Recommended Sides: You really don’t need anything else, but if you wanted to make a layered Thai bowl with Oven-Roasted Cauliflower Rice on the bottom, salad in the middle, and a some hot-from-the-stove chicken on top, I wouldn’t stop you. The contrast of hot rice with cool veggies is pretty awesome.
Firecracker Tuna Salad
Cookup Tips: If you make a batch of mayo in advance, you can whip up this tuna salad in almost no time. Or use your Cookup time to make a double batch of tuna salad so it’s ready to grab all week.
Recommended Sides: Colorful veggies are the way to go: Simple Red Cabbage Salad, a bed of baby spinach, and lots of crudité with Cumin-Lime Dressing for dipping.
Fiesta Pork Chops
Cookup Tips: This one really tastes best when you make it fresh, but it’s a fast recipe!
Recommended Sides: I like these chops with green beans (steamed and tossed with ghee), Mashed Cauliflower, or boiled potatoes with ghee. You could also do a simple sauté of wide strips of onion with green and red bell peppers and a pinch of chili powder.
Paleo Pad Thai
Cookup Tips: Make all the components during your cookup—roast or grill the chicken, cut the veggies, roast the spaghetti squash, make the Sunshine Sauce—then when it’s time to eat, you’re, like, 10 minutes from slurping the squash noodles.
Recommended Sides: This has everything you need for a complete meal, but if you made the Thai Yummy Salad above, you could have a two-course Thai meal, and that would be rad.
Condiment (Whole30 compliant)
Best-Ever Stir-Fry Sauce
Cookup Tips: You can make this during your Cookup in under 10 minutes, and it stays fresh in the refrigerator for 1-2 weeks. That means you can make a simple stir-fry in less time than it takes to order take-out.

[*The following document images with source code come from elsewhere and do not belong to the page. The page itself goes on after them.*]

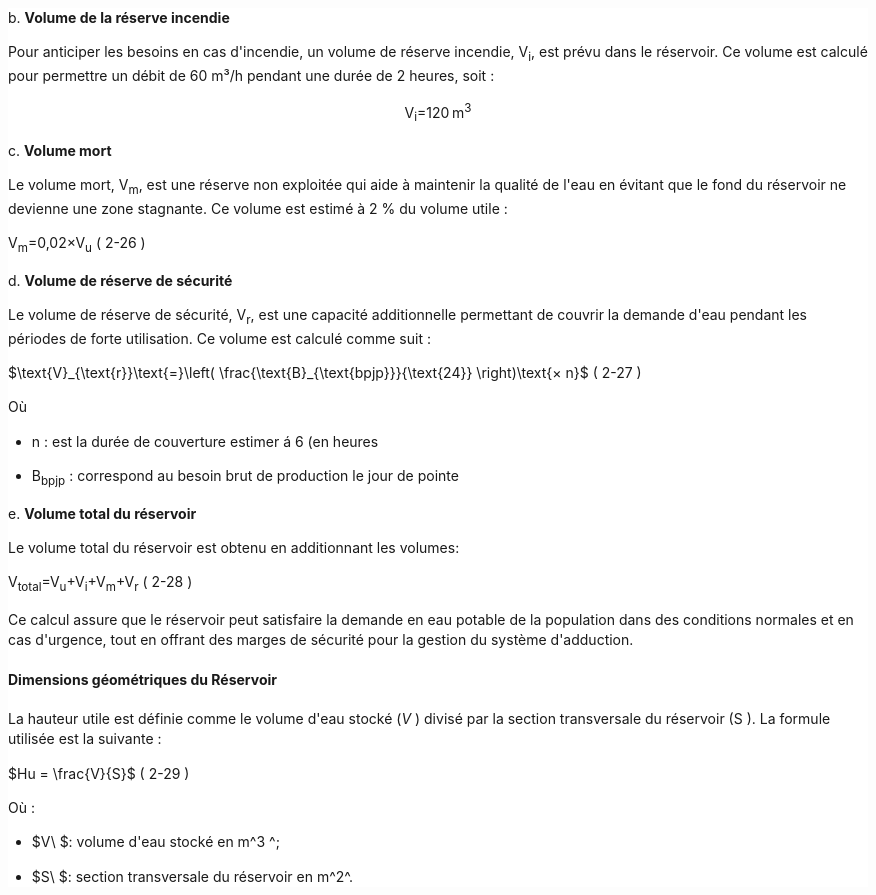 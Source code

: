b.  **Volume de la réserve incendie**

Pour anticiper les besoins en cas d\'incendie, un volume de réserve
incendie, $\text{V}_{\text{i}}$, est prévu dans le réservoir. Ce volume
est calculé pour permettre un débit de 60 m³/h pendant une durée de 2
heures, soit :

$$\text{V}_{\text{i}}\text{=120 }\text{m}^{\text{3}}$$

c.  **Volume mort**

Le volume mort, $\text{V}_{\text{m}}$, est une réserve non exploitée qui
aide à maintenir la qualité de l'eau en évitant que le fond du réservoir
ne devienne une zone stagnante. Ce volume est estimé à 2 % du volume
utile :

$\text{V}_{\text{m}}\text{=0,02×}\text{V}_{\text{u}}$ ( 2-26 )

d.  **Volume de réserve de sécurité**

Le volume de réserve de sécurité, $\text{V}_{\text{r}}$, est une
capacité additionnelle permettant de couvrir la demande d'eau pendant
les périodes de forte utilisation. Ce volume est calculé comme suit :

$\text{V}_{\text{r}}\text{=}\left( \frac{\text{B}_{\text{bpjp}}}{\text{24}} \right)\text{× n}$
( 2-27 )

Où

- n : est la durée de couverture estimer á 6 (en heures

- $\text{B}_{\text{bpjp}}$ : correspond au besoin brut de production le
  jour de pointe

e.  **Volume total du réservoir**

Le volume total du réservoir est obtenu en additionnant les volumes:

$\text{V}_{\text{total}}\text{=}\text{V}_{\text{u}}\text{+}\text{V}_{\text{i}}\text{+}\text{V}_{\text{m}}\text{+}\text{V}_{\text{r}}$
( 2-28 )

Ce calcul assure que le réservoir peut satisfaire la demande en eau
potable de la population dans des conditions normales et en cas
d'urgence, tout en offrant des marges de sécurité pour la gestion du
système d'adduction.

#### Dimensions géométriques du Réservoir

La hauteur utile est définie comme le volume d'eau stocké $(V\ )$ divisé
par la section transversale du réservoir $\left( \text{S } \right)$. La
formule utilisée est la suivante :

$Hu = \frac{V}{S}$ ( 2-29 )

Où :

- $V\ $: volume d'eau stocké en m^3 ^;

- $S\ $: section transversale du réservoir en m^2^.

Staple (Whole30 Compliant)
Perfectly Peelable Hard-Boiled Eggs
Cookup Tips: Make a dozen hard-boiled eggs during your Cookup and add them to meals all week long! You could chop them and sprinkle over the Thai Yummy Salad, slice them to eat alongside Firecracker Tuna, toss slices into your Pad Thai during the last sauté step, or use them to make Pickled Eggs to add zing to your salads.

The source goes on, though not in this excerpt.